Biophysical analysis of an oligomerization-attenuated variant of the Leishmania donovani dynamin-1-like protein

Chemotherapy is a cornerstone in the battle against leishmaniasis, a neglected tropical disease caused by Leishmania parasites that affects millions worldwide. An alarming number of reports are describing treatment failure with currently available drugs, thereby explaining the dire need for the discovery of novel compounds, preferably with yet unexplored modes of action. In this respect L. donovani dynamin-1 like protein (LdoDLP1) is of interest as mutations in LdoDLP1 were recently shown to confer resistance to a new antileishmanial compound, suggesting it to be a potential drug target. Through a combination of biochemical, structural, and biophysical methods, we were able to show that wild-type LdoDLP1 has a strong inherent propensity to self-assemble into higher-order oligomers. Guided by structural modeling, a selection of nine point mutations (including resistance markers) were screened for oligomerization behavior to generate self-assembly impaired LdoDLP1 mutants that would occur in solution as dimers and/or tetramers.
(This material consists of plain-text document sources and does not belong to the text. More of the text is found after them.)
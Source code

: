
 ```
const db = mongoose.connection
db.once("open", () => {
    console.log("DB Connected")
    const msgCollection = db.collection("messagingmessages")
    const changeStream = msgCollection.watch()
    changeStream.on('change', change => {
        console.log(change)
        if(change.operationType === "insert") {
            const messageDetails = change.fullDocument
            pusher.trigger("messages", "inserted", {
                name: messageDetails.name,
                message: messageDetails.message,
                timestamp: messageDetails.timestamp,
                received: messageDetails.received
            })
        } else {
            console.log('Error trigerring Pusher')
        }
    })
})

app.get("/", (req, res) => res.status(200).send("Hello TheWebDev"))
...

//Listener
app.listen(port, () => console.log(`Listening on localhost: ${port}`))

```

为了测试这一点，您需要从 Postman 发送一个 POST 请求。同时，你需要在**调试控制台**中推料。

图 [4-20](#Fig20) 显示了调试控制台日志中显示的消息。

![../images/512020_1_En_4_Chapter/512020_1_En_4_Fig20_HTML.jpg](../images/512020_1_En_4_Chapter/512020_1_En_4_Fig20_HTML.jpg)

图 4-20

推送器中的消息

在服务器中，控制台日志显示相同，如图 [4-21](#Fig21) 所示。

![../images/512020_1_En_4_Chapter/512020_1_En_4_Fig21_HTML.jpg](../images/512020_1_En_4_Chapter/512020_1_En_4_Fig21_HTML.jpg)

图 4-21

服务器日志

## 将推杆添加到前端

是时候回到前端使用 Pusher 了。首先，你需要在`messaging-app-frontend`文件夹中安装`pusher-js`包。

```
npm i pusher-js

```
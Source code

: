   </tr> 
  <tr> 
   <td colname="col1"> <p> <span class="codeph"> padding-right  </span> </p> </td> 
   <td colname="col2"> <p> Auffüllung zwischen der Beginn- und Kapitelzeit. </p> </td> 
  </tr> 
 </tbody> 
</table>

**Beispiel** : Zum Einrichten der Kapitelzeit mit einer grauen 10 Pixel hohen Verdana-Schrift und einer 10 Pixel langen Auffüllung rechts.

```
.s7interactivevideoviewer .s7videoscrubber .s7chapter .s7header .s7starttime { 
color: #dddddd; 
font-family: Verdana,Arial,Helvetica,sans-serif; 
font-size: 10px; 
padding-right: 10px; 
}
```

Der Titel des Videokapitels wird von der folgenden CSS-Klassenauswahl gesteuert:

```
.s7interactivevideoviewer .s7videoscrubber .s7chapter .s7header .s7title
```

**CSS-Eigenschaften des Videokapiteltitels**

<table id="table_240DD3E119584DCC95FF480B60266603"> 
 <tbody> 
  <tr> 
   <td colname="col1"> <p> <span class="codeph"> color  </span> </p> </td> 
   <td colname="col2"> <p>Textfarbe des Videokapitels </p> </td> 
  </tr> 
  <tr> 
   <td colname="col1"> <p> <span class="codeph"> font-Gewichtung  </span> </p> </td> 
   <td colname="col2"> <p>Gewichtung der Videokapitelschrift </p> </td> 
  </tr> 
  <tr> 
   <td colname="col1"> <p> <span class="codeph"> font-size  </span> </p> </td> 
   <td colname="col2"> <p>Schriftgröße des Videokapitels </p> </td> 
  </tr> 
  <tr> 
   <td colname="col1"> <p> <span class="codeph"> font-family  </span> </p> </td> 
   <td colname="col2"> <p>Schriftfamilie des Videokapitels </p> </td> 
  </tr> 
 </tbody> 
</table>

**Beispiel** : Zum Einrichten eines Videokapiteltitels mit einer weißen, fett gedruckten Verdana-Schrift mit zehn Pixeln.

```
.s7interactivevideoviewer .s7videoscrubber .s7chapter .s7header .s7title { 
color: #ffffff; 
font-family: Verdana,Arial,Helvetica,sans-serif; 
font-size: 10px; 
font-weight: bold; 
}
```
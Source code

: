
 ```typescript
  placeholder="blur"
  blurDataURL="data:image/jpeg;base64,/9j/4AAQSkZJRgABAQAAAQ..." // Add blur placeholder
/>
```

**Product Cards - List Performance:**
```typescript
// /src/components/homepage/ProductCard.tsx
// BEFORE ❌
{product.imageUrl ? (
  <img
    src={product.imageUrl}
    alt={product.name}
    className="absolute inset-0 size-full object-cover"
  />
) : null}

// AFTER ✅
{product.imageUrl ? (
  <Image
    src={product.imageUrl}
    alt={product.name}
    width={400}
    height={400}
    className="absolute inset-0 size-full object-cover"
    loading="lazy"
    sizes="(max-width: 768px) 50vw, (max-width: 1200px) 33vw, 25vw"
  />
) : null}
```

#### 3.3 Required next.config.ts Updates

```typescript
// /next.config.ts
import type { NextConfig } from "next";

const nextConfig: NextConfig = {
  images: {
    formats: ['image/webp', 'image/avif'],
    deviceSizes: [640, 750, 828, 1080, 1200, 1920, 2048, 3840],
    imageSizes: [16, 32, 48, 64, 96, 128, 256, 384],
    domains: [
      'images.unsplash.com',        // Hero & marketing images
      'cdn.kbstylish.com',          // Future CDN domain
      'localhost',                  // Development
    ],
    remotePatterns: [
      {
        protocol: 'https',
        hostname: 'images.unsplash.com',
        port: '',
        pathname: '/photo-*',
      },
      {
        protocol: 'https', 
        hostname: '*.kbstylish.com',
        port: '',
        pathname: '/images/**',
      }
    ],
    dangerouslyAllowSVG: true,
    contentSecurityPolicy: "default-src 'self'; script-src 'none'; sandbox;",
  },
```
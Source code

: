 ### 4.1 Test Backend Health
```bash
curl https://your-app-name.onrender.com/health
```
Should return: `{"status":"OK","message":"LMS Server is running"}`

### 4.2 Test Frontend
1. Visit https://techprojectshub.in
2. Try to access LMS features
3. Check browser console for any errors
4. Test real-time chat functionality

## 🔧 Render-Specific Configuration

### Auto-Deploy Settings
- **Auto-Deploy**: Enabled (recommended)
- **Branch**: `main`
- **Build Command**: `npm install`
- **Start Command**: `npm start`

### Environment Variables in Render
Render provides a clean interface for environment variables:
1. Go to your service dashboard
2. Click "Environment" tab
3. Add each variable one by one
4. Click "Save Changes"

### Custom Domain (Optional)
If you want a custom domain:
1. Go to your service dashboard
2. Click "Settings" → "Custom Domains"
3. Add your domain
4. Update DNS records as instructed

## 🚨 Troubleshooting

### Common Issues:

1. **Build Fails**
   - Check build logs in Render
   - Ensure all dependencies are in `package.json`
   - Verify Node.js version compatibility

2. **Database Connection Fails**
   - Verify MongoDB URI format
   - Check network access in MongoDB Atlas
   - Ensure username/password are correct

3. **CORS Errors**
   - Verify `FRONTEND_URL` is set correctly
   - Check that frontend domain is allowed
This led to the identification of a double mutant (G354D/R357S) that exhibits significantly altered and reduced, yet not completely abolished, oligomerization behavior. Further characterization of the LdoDLP1 G354D/R357S double mutant using small-angle X-ray scattering (SAXS) revealed that a fraction of the protein population occurs as a dimer in solution. Additionally, SAXS analysis experimentally confirmed that LdoDLP1, like other dynamin-like proteins, lacks the structurally defined pleckstrin homology (PH) domain of classical dynamins but instead possesses an intrinsically disordered B insert, grouping it among the dynamin-like proteins that play key roles in processes such as mitochondrial fission.